By Yelena Rykovtseva

Yelena Rykovtseva is a correspondent for Radio Liberty and also writes on media questions for a number of Russian newspapers. She contributed this comment, which represents her own views and not those of Radio Liberty, to Russia Profile

The problem of striking a balance between security and civil freedoms can be found everywhere. Likewise, there will always be people prepared to sacrifice their freedoms for a peaceful life and others who are ready to fight for their civil rights.

But this formulation of the question is wrong for Russia. If you ask a Russian what freedoms he or she is ready to give up for the sake of security, he or she simply won't understand what you're talking about.

Here's a typical opinion from one of my radio listeners: "You can only lose what you already have. And personally, as an ordinary person, I don't have any freedoms, so I have nothing to lose. We had communism, and then came liberalism, but nothing changed for most people."

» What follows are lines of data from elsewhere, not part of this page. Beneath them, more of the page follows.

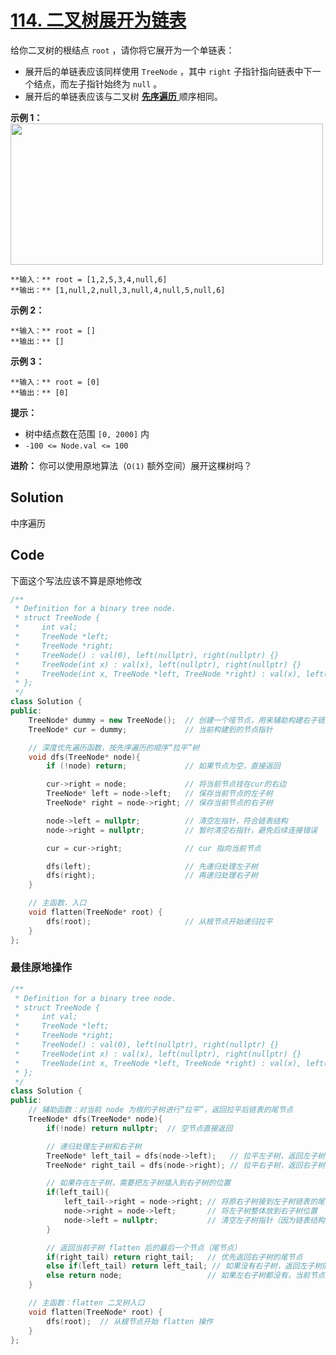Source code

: # [114. 二叉树展开为链表](https://leetcode.cn/problems/flatten-binary-tree-to-linked-list/description/?envType=study-plan-v2&envId=top-100-liked)

给你二叉树的根结点 `root` ，请你将它展开为一个单链表：

- 展开后的单链表应该同样使用 `TreeNode` ，其中 `right` 子指针指向链表中下一个结点，而左子指针始终为 `null` 。
- 展开后的单链表应该与二叉树 <a href="https://baike.baidu.com/item/%E5%85%88%E5%BA%8F%E9%81%8D%E5%8E%86/6442839?fr=aladdin" target="_blank">**先序遍历** </a> 顺序相同。

**示例 1：** 
<img alt="" src="https://gitee.com/baishuaishuai/saveimg/raw/master/202508051959919.jpg" style="width: 500px; height: 226px;">

```
**输入：** root = [1,2,5,3,4,null,6]
**输出：** [1,null,2,null,3,null,4,null,5,null,6]
```

**示例 2：** 

```
**输入：** root = []
**输出：** []
```

**示例 3：** 

```
**输入：** root = [0]
**输出：** [0]
```

**提示：** 

- 树中结点数在范围 `[0, 2000]` 内
- `-100 <= Node.val <= 100`

**进阶：** 你可以使用原地算法（`O(1)` 额外空间）展开这棵树吗？

## Solution

中序遍历

## Code

下面这个写法应该不算是原地修改

```c++
/**
 * Definition for a binary tree node.
 * struct TreeNode {
 *     int val;
 *     TreeNode *left;
 *     TreeNode *right;
 *     TreeNode() : val(0), left(nullptr), right(nullptr) {}
 *     TreeNode(int x) : val(x), left(nullptr), right(nullptr) {}
 *     TreeNode(int x, TreeNode *left, TreeNode *right) : val(x), left(left), right(right) {}
 * };
 */
class Solution {
public:
    TreeNode* dummy = new TreeNode();  // 创建一个哑节点，用来辅助构建右子链
    TreeNode* cur = dummy;             // 当前构建到的节点指针

    // 深度优先遍历函数，按先序遍历的顺序“拉平”树
    void dfs(TreeNode* node){
        if (!node) return;             // 如果节点为空，直接返回

        cur->right = node;             // 将当前节点挂在cur的右边
        TreeNode* left = node->left;   // 保存当前节点的左子树
        TreeNode* right = node->right; // 保存当前节点的右子树

        node->left = nullptr;          // 清空左指针，符合链表结构
        node->right = nullptr;         // 暂时清空右指针，避免后续连接错误

        cur = cur->right;              // cur 指向当前节点

        dfs(left);                     // 先递归处理左子树
        dfs(right);                    // 再递归处理右子树
    }

    // 主函数，入口
    void flatten(TreeNode* root) {
        dfs(root);                     // 从根节点开始递归拉平
    }
};

```

### 最佳原地操作

```c++
/**
 * Definition for a binary tree node.
 * struct TreeNode {
 *     int val;
 *     TreeNode *left;
 *     TreeNode *right;
 *     TreeNode() : val(0), left(nullptr), right(nullptr) {}
 *     TreeNode(int x) : val(x), left(nullptr), right(nullptr) {}
 *     TreeNode(int x, TreeNode *left, TreeNode *right) : val(x), left(left), right(right) {}
 * };
 */
class Solution {
public:
    // 辅助函数：对当前 node 为根的子树进行“拉平”，返回拉平后链表的尾节点
    TreeNode* dfs(TreeNode* node){
        if(!node) return nullptr;  // 空节点直接返回

        // 递归处理左子树和右子树
        TreeNode* left_tail = dfs(node->left);   // 拉平左子树，返回左子树链表的尾节点
        TreeNode* right_tail = dfs(node->right); // 拉平右子树，返回右子树链表的尾节点

        // 如果存在左子树，需要把左子树插入到右子树的位置
        if(left_tail){
            left_tail->right = node->right; // 将原右子树接到左子树链表的尾部
            node->right = node->left;       // 将左子树整体放到右子树位置
            node->left = nullptr;           // 清空左子树指针（因为链表结构不允许左指针）
        }

        // 返回当前子树 flatten 后的最后一个节点（尾节点）
        if(right_tail) return right_tail;   // 优先返回右子树的尾节点
        else if(left_tail) return left_tail; // 如果没有右子树，返回左子树的尾节点
        else return node;                   // 如果左右子树都没有，当前节点就是尾节点
    }

    // 主函数：flatten 二叉树入口
    void flatten(TreeNode* root) {
        dfs(root);  // 从根节点开始 flatten 操作
    }
};

```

If you think about it, this is the honest-to-God truth. What can you take from a Russian in exchange for security? Can control over the media be made any tighter? Can the freedom to travel around the country be further restricted? The registration system has never been abolished, so Russians have never had the opportunity to travel freely from one town to another in search of work without getting registered. And it is unbelievably difficult to get registered through official channels without handing over a hefty brown envelope.

Two new restrictions emerged in the wake of the Beslan tragedy: People lost the right to elect their governors and they were deprived of the right to elect deputies to the State Duma. In the past, they voted for deputies in single-seat constituencies and by party lists. Now they can only do the latter.

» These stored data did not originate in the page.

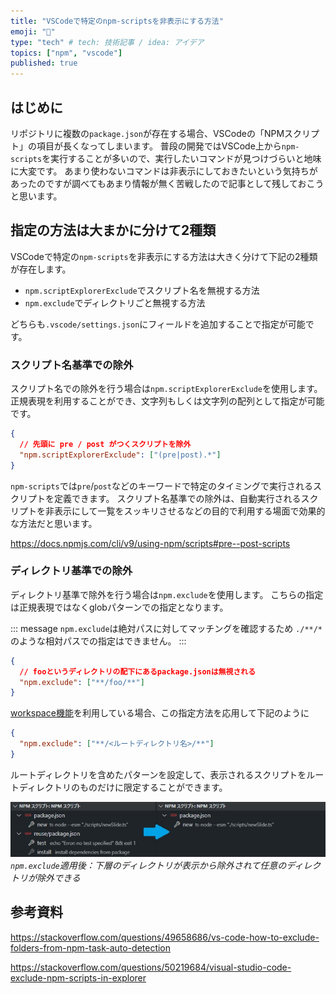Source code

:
 ```yaml
---
title: "VSCodeで特定のnpm-scriptsを非表示にする方法"
emoji: "🙈"
type: "tech" # tech: 技術記事 / idea: アイデア
topics: ["npm", "vscode"]
published: true
---
```


## はじめに

リポジトリに複数の`package.json`が存在する場合、VSCodeの「NPMスクリプト」の項目が長くなってしまいます。
普段の開発ではVSCode上から`npm-scripts`を実行することが多いので、実行したいコマンドが見つけづらいと地味に大変です。
あまり使わないコマンドは非表示にしておきたいという気持ちがあったのですが調べてもあまり情報が無く苦戦したので記事として残しておこうと思います。

## 指定の方法は大まかに分けて2種類

VSCodeで特定の`npm-scripts`を非表示にする方法は大きく分けて下記の2種類が存在します。

- `npm.scriptExplorerExclude`でスクリプト名を無視する方法
- `npm.exclude`でディレクトリごと無視する方法

どちらも`.vscode/settings.json`にフィールドを追加することで指定が可能です。

### スクリプト名基準での除外

スクリプト名での除外を行う場合は`npm.scriptExplorerExclude`を使用します。
正規表現を利用することができ、文字列もしくは文字列の配列として指定が可能です。

```json:settings.json
{
  // 先頭に pre / post がつくスクリプトを除外
  "npm.scriptExplorerExclude": ["(pre|post).*"]
}
```

`npm-scripts`では`pre`/`post`などのキーワードで特定のタイミングで実行されるスクリプトを定義できます。
スクリプト名基準での除外は、自動実行されるスクリプトを非表示にして一覧をスッキリさせるなどの目的で利用する場面で効果的な方法だと思います。

https://docs.npmjs.com/cli/v9/using-npm/scripts#pre--post-scripts

### ディレクトリ基準での除外

ディレクトリ基準で除外を行う場合は`npm.exclude`を使用します。
こちらの指定は正規表現ではなくglobパターンでの指定となります。

::: message
`npm.exclude`は絶対パスに対してマッチングを確認するため
`./**/*`のような相対パスでの指定はできません。
:::

```json:settings.json
{
  // fooというディレクトリの配下にあるpackage.jsonは無視される
  "npm.exclude": ["**/foo/**"]
}
```

[workspace機能](https://docs.npmjs.com/cli/v9/using-npm/workspaces)を利用している場合、この指定方法を応用して下記のように

```json:settings.json
{
  "npm.exclude": ["**/<ルートディレクトリ名>/**"]
}
```

ルートディレクトリを含めたパターンを設定して、表示されるスクリプトをルートディレクトリのものだけに限定することができます。

![](/images/articles/npm-exclude-workspace/npm-exclude.jpg)
*`npm.exclude`適用後：下層のディレクトリが表示から除外されて任意のディレクトリが除外できる*

## 参考資料

https://stackoverflow.com/questions/49658686/vs-code-how-to-exclude-folders-from-npm-task-auto-detection

https://stackoverflow.com/questions/50219684/visual-studio-code-exclude-npm-scripts-in-explorer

To Russian liberals, these measures were undemocratic. The electors themselves, however, reacted paradoxically. On the one hand, Russians disapproved of having their rights taken away. Fifty percent of those surveyed were against the president's initiative, while only 39 percent were for it. But on the other hand, 45 percent believed that appointed governors would help fight terrorism, while only 29 percent disagreed with this idea.

How can these results be interpreted? Most likely, people are unhappy with the president's proposals, but at the same time, they are not going to kick up a storm if they become law. This apathy stems from the fact that the right to vote has existed in Russia, but only in a fairly abstract sense. You could (sort of) vote freely, but you also knew that the election results would be falsified in favor of either the Kremlin or a local administration. So nobody is losing much sleep over losing the right to vote. But the Kremlin needed these measures to protect itself against those rare moments when its candidate has failed to cruise home victorious (such as when comedian Mikhail Yevdokimov won the Altai gubernatorial election).

This indifference extends not only to the restriction of their personal freedoms (which, I repeat, existed only in the abstract sense), but also to the latest proposals on improving security. Perhaps this is because they contain nothing new. Terrorists have been attacking Russia for five years now. And every time they strike, the police and the FSB use these incidents to get more money and more powers. They turn up in the Duma and say, "We need new money for additional forces and equipment. We need new laws to have additional powers to check up on people." And extra money flows out of the budget and deputies adopt the new laws.

And then what? The authorities conduct their latest anti-terrorist operation, crowds of people get their documents checked and a couple of street patrols are reinforced. Then all the fuss dies down. The police are not interested in terrorism - they just want money. In fact, the transition from heightened security to routine bribe-taking happens rather swiftly. Izvestia correspondent Vadim Rechkalov, who covered the events in Beslan, was stopped by a traffic cop on the town's outskirts while the crisis was still going on. The cop gave him and his driver a long lecture about the car's registration. Then he took a 50-ruble bribe and let them go.

Later, Rechkalov told me, "Even if Russians had any genuine freedoms, and they agreed to sacrifice them for the sake of their own security, and if laws were adopted that would take them away on paper, then who would do so in practice? The traffic police? But the problem is not that they need to take our freedoms. They just need money. And they're prepared to take it from anyone. That is the cause of terrorism."

Of course, corruption is not the only cause of terrorism. In my view, until our country's leadership finds a political solution to the Chechen problem (other than appointing a puppet president), even the most honest police officer will not save us from terrorists. However, the Kremlin is still trying to convince people that the Beslan events were not connected with Chechnya, that the real cause of the tragedy was "international terrorism" and that it can only be defeated by adopting the next batch of security measures. Someone might even believe this, if the authorities were not so venal.

So what's the end result? Neither freedom, nor security. This is the modern Russian reality, and not a balance between the two.